# Suggestions for villagers that are tropical themed



## Berrymia (Apr 8, 2021)

My island is tropical and some villagers seem a bit out of place like Erik and Deirdre lol
I love these two but I’m thinking of replacing them..
So far I’ve been thinking Bud - I’m not a fan tbh- and June. But I love Nana too much and she kinda fits the theme too. I’ll attach pictures of my island below


----------



## Torts McGorts (Apr 8, 2021)

Anabelle? O’Hare? Tangy?


----------



## Berrymia (Apr 8, 2021)

Torts McGorts said:


> Anabelle? O’Hare? Tangy?


O’Hare would actually be cute I think! He’d have to replace Zell..
I think tangy and Annabelle are a pass though


----------



## Moritz (Apr 8, 2021)

How about papi?
Hes an okapi so fits the theme and lazy so could replace Erik.
Plus he's adorable.


----------



## Etown20 (Apr 8, 2021)

Audie's house would be a great fit


----------



## amylsp (Apr 8, 2021)

You could replace Deirdre with Phoebe (both sisterly). She lives inside a volcano. You can't get anymore tropical than that!


----------



## k e r f u f f l e (Apr 8, 2021)

Here are some suggestions:

- Annabelle
- O’Hare
- June
- Audie
- Jitters (Think Disney’s _The Three Caballeros?_)
- Coco
- Eugene (Think the original _Hawaii 5-O?_)
- Boone
- Canberra
- Clay


----------



## Rika092 (Apr 8, 2021)

Is there a specific personality that you'd prefer? Like are you looking to replace Zell and Deidre with a smug and an uchi/sisterly?
Also, who do you already have on your island?

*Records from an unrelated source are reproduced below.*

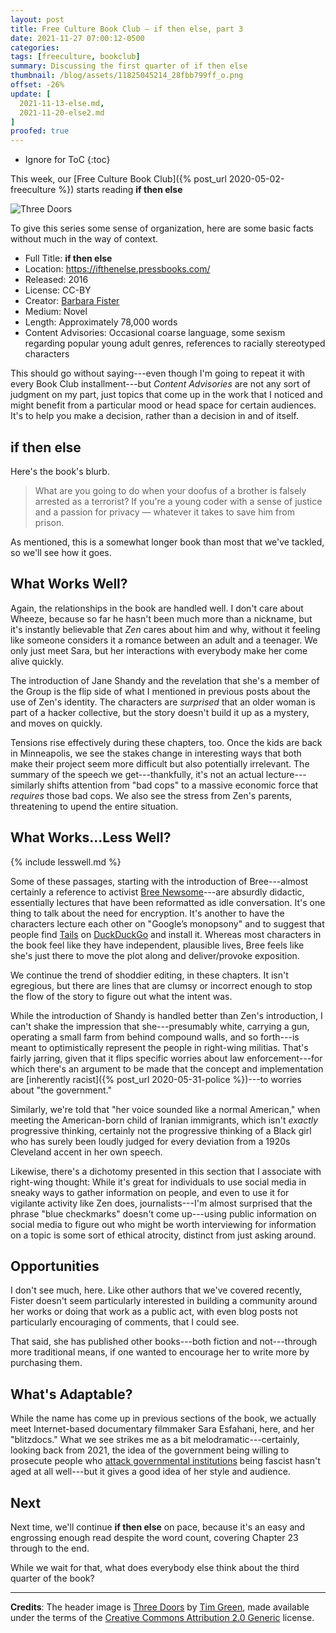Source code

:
 ```yaml
---
layout: post
title: Free Culture Book Club — if then else, part 3
date: 2021-11-27 07:00:12-0500
categories:
tags: [freeculture, bookclub]
summary: Discussing the first quarter of if then else
thumbnail: /blog/assets/11825045214_28fbb799ff_o.png
offset: -26%
update: [
  2021-11-13-else.md,
  2021-11-20-else2.md
]
proofed: true
---
```


* Ignore for ToC
{:toc}

This week, our [Free Culture Book Club]({% post_url 2020-05-02-freeculture %}) starts reading **if then else**

![Three Doors](/blog/assets/11825045214_28fbb799ff_o.png "If, Then, and Else? Sure.")

To give this series some sense of organization, here are some basic facts without much in the way of context.

 * Full Title:  **if then else**
 * Location:  <https://ifthenelse.pressbooks.com/>
 * Released:  2016
 * License:  CC-BY
 * Creator:  [Barbara Fister](https://barbarafister.net/)
 * Medium:  Novel
 * Length:  Approximately 78,000 words
 * Content Advisories:  Occasional coarse language, some sexism regarding popular young adult genres, references to racially stereotyped characters

This should go without saying---even though I'm going to repeat it with every Book Club installment---but *Content Advisories* are not any sort of judgment on my part, just topics that come up in the work that I noticed and might benefit from a particular mood or head space for certain audiences.  It's to help you make a decision, rather than a decision in and of itself.

## if then else

Here's the book's blurb.

 > What are you going to do when your doofus of a brother is falsely arrested as a terrorist? If you're a young coder with a sense of justice and a passion for privacy — whatever it takes to save him from prison.

As mentioned, this is a somewhat longer book than most that we've tackled, so we'll see how it goes.

## What Works Well?

Again, the relationships in the book are handled well.  I don't care about Wheeze, because so far he hasn't been much more than a nickname, but it's instantly believable that *Zen* cares about him and why, without it feeling like someone considers it a romance between an adult and a teenager.  We only just meet Sara, but her interactions with everybody make her come alive quickly.

The introduction of Jane Shandy and the revelation that she's a member of the Group is the flip side of what I mentioned in previous posts about the use of Zen's identity.  The characters are *surprised* that an older woman is part of a hacker collective, but the story doesn't build it up as a mystery, and moves on quickly.

Tensions rise effectively during these chapters, too.  Once the kids are back in Minneapolis, we see the stakes change in interesting ways that both make their project seem more difficult but also potentially irrelevant.  The summary of the speech we get---thankfully, it's not an actual lecture---similarly shifts attention from "bad cops" to a massive economic force that *requires* those bad cops.  We also see the stress from Zen's parents, threatening to upend the entire situation.

## What Works...Less Well?

{% include lesswell.md %}

Some of these passages, starting with the introduction of Bree---almost certainly a reference to activist [Bree Newsome](https://en.wikipedia.org/wiki/Bree_Newsome)---are absurdly didactic, essentially lectures that have been reformatted as idle conversation.  It's one thing to talk about the need for encryption.  It's another to have the characters lecture each other on "Google’s monopsony" and to suggest that people find [Tails](https://tails.boum.org/) on [DuckDuckGo](https://en.wikipedia.org/wiki/DuckDuckGo) and install it.  Whereas most characters in the book feel like they have independent, plausible lives, Bree feels like she's just there to move the plot along and deliver/provoke exposition.

We continue the trend of shoddier editing, in these chapters.  It isn't egregious, but there are lines that are clumsy or incorrect enough to stop the flow of the story to figure out what the intent was.

While the introduction of Shandy is handled better than Zen's introduction, I can't shake the impression that she---presumably white, carrying a gun, operating a small farm from behind compound walls, and so forth---is meant to optimistically represent the people in right-wing militias.  That's fairly jarring, given that it flips specific worries about law enforcement---for which there's an argument to be made that the concept and implementation are [inherently racist]({% post_url 2020-05-31-police %})---to worries about "the government."

Similarly, we're told that "her voice sounded like a normal American," when meeting the American-born child of Iranian immigrants, which isn't *exactly* progressive thinking, certainly not the progressive thinking of a Black girl who has surely been loudly judged for every deviation from a 1920s Cleveland accent in her own speech.

Likewise, there's a dichotomy presented in this section that I associate with right-wing thought:  While it's great for individuals to use social media in sneaky ways to gather information on people, and even to use it for vigilante activity like Zen does, journalists---I'm almost surprised that the phrase "blue checkmarks" doesn't come up---using public information on social media to figure out who might be worth interviewing for information on a topic is some sort of ethical atrocity, distinct from just asking around.

## Opportunities

I don't see much, here.  Like other authors that we've covered recently, Fister doesn't seem particularly interested in building a community around her works or doing that work as a public act, with even blog posts not particularly encouraging of comments, that I could see.

That said, she has published other books---both fiction and not---through more traditional means, if one wanted to encourage her to write more by purchasing them.

## What's Adaptable?

While the name has come up in previous sections of the book, we actually meet Internet-based documentary filmmaker Sara Esfahani, here, and her "blitzdocs."  What we see strikes me as a bit melodramatic---certainly, looking back from 2021, the idea of the government being willing to prosecute people who [attack governmental institutions](https://www.voanews.com/a/2020-usa-votes_security-bolstered-around-capitol-after-warnings-further-violence/6200752.html) being fascist hasn't aged at all well---but it gives a good idea of her style and audience.

## Next

Next time, we'll continue **if then else** on pace, because it's an easy and engrossing enough read despite the word count, covering Chapter 23 through to the end.

While we wait for that, what does everybody else think about the third quarter of the book?

* * *

**Credits**:  The header image is [Three Doors](https://www.flickr.com/photos/atoach/11825045214/) by [Tim Green](https://www.flickr.com/photos/atoach/), made available under the terms of the [Creative Commons Attribution 2.0 Generic](https://creativecommons.org/licenses/by/2.0/) license.
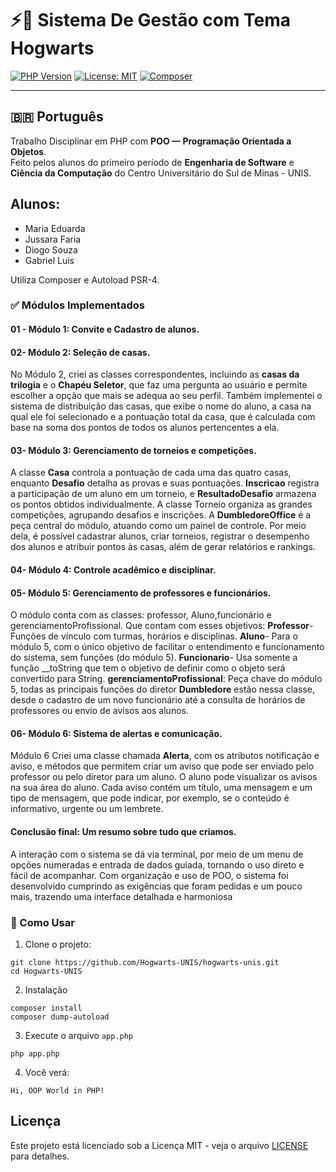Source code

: # ⚡🦉 Sistema De Gestão com Tema Hogwarts

[![PHP Version](https://img.shields.io/badge/php-8.1%2B-blue)](https://www.php.net/)
[![License: MIT](https://img.shields.io/badge/license-MIT-green.svg)](LICENSE)
[![Composer](https://img.shields.io/badge/Autoload-PSR--4-orange)](https://getcomposer.org/doc/04-schema.md#autoload)

---

## 🇧🇷 Português

Trabalho Disciplinar em PHP com **POO — Programação Orientada a Objetos**.  
Feito pelos alunos do primeiro período de **Engenharia de Software** e **Ciência da Computação** do Centro Universitário do Sul de Minas - UNIS.


## Alunos: 
- Maria Eduarda
- Jussara Faria
- Diogo Souza
- Gabriel Luis


Utiliza Composer e Autoload PSR-4. 

### ✅ Módulos Implementados

#### 01 - Módulo 1: Convite e Cadastro de alunos.



#### 02- Módulo 2: Seleção de casas.
No Módulo 2, criei as classes correspondentes, incluindo as **casas da trilogia** e o **Chapéu Seletor**, que faz uma pergunta ao usuário e permite escolher a opção que mais se adequa ao seu perfil.
Também implementei o sistema de distribuição das casas, que exibe o nome do aluno, a casa na qual ele foi selecionado e a pontuação total da casa, que é calculada com base na soma dos pontos de todos os alunos pertencentes a ela.

#### 03- Módulo 3: Gerenciamento de torneios e competições.
A classe **Casa** controla a pontuação de cada uma das quatro casas, enquanto **Desafio** detalha as provas e suas pontuações. **Inscricao** registra a participação de um aluno em um torneio, e **ResultadoDesafio** armazena os pontos obtidos individualmente. A classe Torneio organiza as grandes competições, agrupando desafios e inscrições. A **DumbledoreOffice** é a peça central do módulo, atuando como um painel de controle. Por meio dela, é possível cadastrar alunos, criar torneios, registrar o desempenho dos alunos e atribuir pontos às casas, além de gerar relatórios e rankings. 

#### 04- Módulo 4: Controle acadêmico e disciplinar. 


#### 05- Módulo 5: Gerenciamento de professores e funcionários.
O módulo conta com as classes: professor, Aluno,funcionário e gerenciamentoProfissional. Que contam com esses  objetivos:
**Professor**-Funções de vínculo com turmas, horários e disciplinas.
**Aluno**- Para o módulo 5, com o único objetivo de facilitar o entendimento e funcionamento do sistema, sem funções (do módulo 5).
**Funcionario**- Usa somente a função __toString que tem o objetivo de definir como o objeto será convertido para String.
**gerenciamentoProfissional**: Peça chave do módulo 5, todas as principais funções do diretor **Dumbledore** estão nessa classe, desde o cadastro de um novo funcionário até a consulta de horários de professores ou envio de avisos aos alunos.

#### 06- Módulo 6: Sistema de alertas e comunicação.
Módulo 6
Criei uma classe chamada **Alerta**, com os atributos notificação e aviso, e métodos que permitem criar um aviso que pode ser enviado pelo professor ou pelo diretor para um aluno. O aluno pode visualizar os avisos na sua área do aluno.
Cada aviso contém um título, uma mensagem e um tipo de mensagem, que pode indicar, por exemplo, se o conteúdo é informativo, urgente ou um lembrete.


#### Conclusão final: Um resumo sobre tudo que criamos.
A interação com o sistema se dá via terminal, por meio de um menu de opções numeradas e entrada de dados guiada, tornando o uso direto e fácil de acompanhar. Com organização e uso de POO, o sistema foi desenvolvido cumprindo as exigências que foram pedidas e um pouco mais, trazendo uma interface detalhada e harmoniosa






### 🚀 Como Usar

1. Clone o projeto:

```
git clone https://github.com/Hogwarts-UNIS/hogwarts-unis.git
cd Hogwarts-UNIS
```
2. Instalação
```
composer install
composer dump-autoload
```

3. Execute o arquivo `app.php`
```
php app.php
```
4. Você verá:
```
Hi, OOP World in PHP!
```

## Licença

Este projeto está licenciado sob a Licença MIT - veja o arquivo [LICENSE](LICENSE) para detalhes.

If you are looking for smug and uchi/sisterly only, then Smug: O'Hare; Sisterly: Paula

otherwise: Coco; June; Flora; Audie and Bangle (I think both wear a pineapple dress and have summery vibes); Caroline the squirrel has very exotic look; Plucky (has a beach house interior); Lyman


----------



## aurora. (Apr 8, 2021)

Maybe Flora? I love your path btw!


----------



## Sophie23 (Apr 8, 2021)

I’m doing a tropical themed island too! So far the villagers I have that fit the theme are Audie and June the rest I’m getting later~


----------



## Berrymia (Apr 8, 2021)

Rika092 said:


> Is there a specific personality that you'd prefer? Like are you looking to replace Zell and Deidre with a smug and an uchi/sisterly?
> Also, who do you already have on your island?
> 
> If you are looking for smug and uchi/sisterly only, then Smug: O'Hare; Sisterly: Paula
> ...



I have on my island:

Sprinkle (I love her but she clashes )
Erik (same as sprinkle)
Sherb 
Dom
Erik
Deirdre (Same as Erik & sprinkle)
Stitches- he fits Bc he’s colorful
Nana- fits too because pink and monkey 
Zell- kinda fits but o’hare Might be the better pick?
Rory- a starter I’m weirdly attached to
Blanche- idk, I thought she’d fit in too lol


----------



## WaileaNoRei (Apr 8, 2021)

Just a few I like personally:

For sisterly villagers:
Plucky
Shari
Fuchsia

Some others:

Bangle
Cole
Tammi
Pancetti
Flip
Simon
Caroline


----------



## Nunnafinga (Apr 8, 2021)

Annalise is a good tropical themed villager.Her house and original outfit have that theme and she was an original Islander from Population Growing.


----------



## Berrymia (Apr 8, 2021)

WaileaNoRei said:


> Just a few I like personally:
> 
> For sisterly villagers:
> Plucky
> ...


Oooh Shari or Fuchsia might fight well! Fuchsia because of her color and Shari is kind of a cute monkey


----------



## cocoacat (Apr 8, 2021)

My picks would be Boots, Flora, Midge, Twiggy, Alice (or almost any koala), Ellie (or another elephant), Bertha, Lily, Ketchup, Pinky, Celia, Rowan, Soleil and Annabelle.

You can always gift them tropical shirts and hats or hibiscus hairpins to make almost any villager seem more tropical. If you gift it in their preferred style or color, they'll be more likely to wear it.


----------



## DaisyFan (Apr 8, 2021)

Here are a some of villagers I can think of:

Caroline
Bangle
Audie
Flip
Lyman
Flora
O'Hare
Annalise


----------



## brysonkunz (Apr 10, 2021)

I think Audie would be a great fit


----------



## Rowbowkid800 (Apr 10, 2021)

Coco would be great she is a sand bunny idk the house style I’ve never had her but I think she would fit


----------



## Tiffany (Apr 10, 2021)

I would suggest Drift, he's a cool looking frog. He was my island villager in ac gamecube. Flora is tropical too


----------



## Fruitcup (Apr 10, 2021)

Bud is a tropical loving lion


----------



## xara (Apr 11, 2021)

the first villager that came to mind was keaton - he’s super vibrant and i think he’d fit in nicely!


----------